AI-powered subtitle generator using Whisper and FFmpeg
Project description
vid2cc-AI 🎙️🎬
vid2cc-AI is a high-performance CLI tool designed to bridge the gap between raw video and accessible content. By leveraging OpenAI's Whisper models and FFmpeg's robust media handling, it automates the creation of perfectly synced .srt subtitles.
Table of contents
- 🚀 Key Features
- ⚙️ Installation
- 📖 How To Use
- ☁️ Run on Google Colab (with UI)
- 🧪 Testing
- 🗺️ Roadmap
- 🛠️ Tech Stack
- 📄 License
🚀 Key Features
- AI-Driven Transcription: Powered by OpenAI Whisper for industry-leading accuracy.
- Hardware Acceleration: Automatic CUDA detection for GPU-accelerated processing.
- Intelligent Pre-processing: FFmpeg-based audio extraction optimized for speech recognition (16kHz Mono).

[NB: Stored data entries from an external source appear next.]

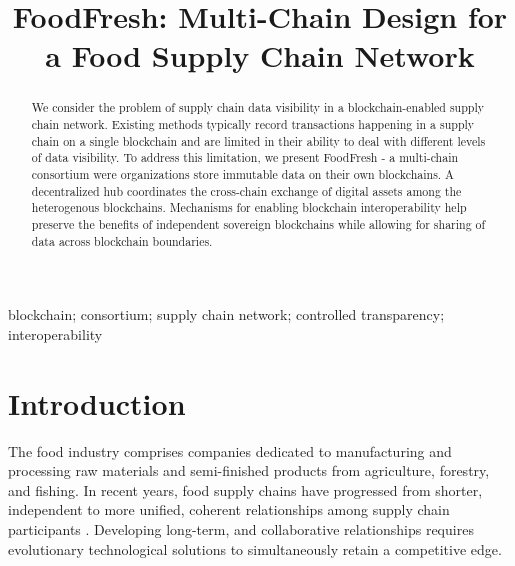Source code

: \documentclass[conference]{IEEEtran}
\begin{document}
\title{FoodFresh: Multi-Chain Design for a Food Supply Chain Network}

\maketitle

\begin{abstract}
We consider the problem of supply chain data visibility in a blockchain-enabled supply chain network. Existing methods typically record transactions happening in a supply chain on a single blockchain and are limited in their ability to deal with different levels of data visibility.
To address this limitation, we present FoodFresh - a multi-chain consortium were organizations store immutable data on their own blockchains. A decentralized hub coordinates the cross-chain exchange of digital assets among the heterogenous blockchains.  
Mechanisms for enabling blockchain interoperability help preserve the benefits of independent sovereign blockchains while allowing for sharing of data across blockchain boundaries.
\end{abstract}

\begin{IEEEkeywords}
blockchain; consortium; supply chain network; controlled transparency; interoperability
\end{IEEEkeywords}

\section{Introduction} \label{s:introduction}
The food industry comprises companies dedicated to manufacturing and processing raw materials and semi-finished products from agriculture, forestry, and fishing. In recent years, food supply chains have progressed from shorter, independent to more unified, coherent relationships among supply chain participants \cite{bourlakis2008food}. Developing long-term, and collaborative relationships requires evolutionary technological solutions to simultaneously retain a competitive edge. 
\end{document}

- Professional Packaging: Fully installable via pip with a dedicated command-line entry point.
⚙️ Installation
1. Prerequisite: FFmpeg
This tool requires FFmpeg to be installed on your system.
For a complete step-by-step guide on how to install FFmpeg on Windows (Winget/Choco), macOS (Homebrew), or Linux (Apt/Dnf/Pacman), please refer to the dedicated guide:
2. Install vid2cc-AI
pip install vid2cc-ai
*Install directly from the source for development:
git clone https://github.com/0xdilshan/vid2cc-AI.git
cd vid2cc-AI
pip install -e .
📖 How To Use
Once installed, the vid2cc command is available globally in your terminal.
Examples
For maximum accuracy with toggleable subs:
vid2cc example.mp4 --model large --embed
🛠️ Advanced Options
Fine-tune your output using the following flags:
| Flag | Description |
|---|---|
--model [size] |
Choose Whisper model: tiny, base, small, medium, large or turbo. |
--embed |
Soft Subtitles: Adds the SRT as a metadata track. Fast and allows users to toggle subtitles on/off in players like VLC. |
--hardcode |
Burn-in Subtitles: Permanently draws subtitles onto the video. Essential for social media (Instagram/TikTok) where players don't support SRT files. |
--output-dir or -o |
Set Output Directory: Create the destination directory if it doesn't exist and ensure all generated files (SRT, audio, and video) are saved there. |
--translate or -t |
Translate to English: Automatically translate any supported language transcription to English |
📦 Batch Processing
No need to run the command for every single file. You can pass multiple videos at once:
# Process all mp4 files in the current directory
vid2cc *.mp4 --model small --embed
# Process multiple specific files
vid2cc video1.mp4 video2.mkv video3.mov --model base --embed
📦 Usage as a Library
You can integrate vid2cc-AI directly into your Python projects:
from vid2cc_ai import Transcriber, extract_audio
# Extract and Transcribe
extract_audio("video.mp4", "audio.wav")
ts = Transcriber("base")
segments = ts.transcribe("audio.wav")
for s in segments:
print(f"[{s['start']:.2f}s] {s['text']}")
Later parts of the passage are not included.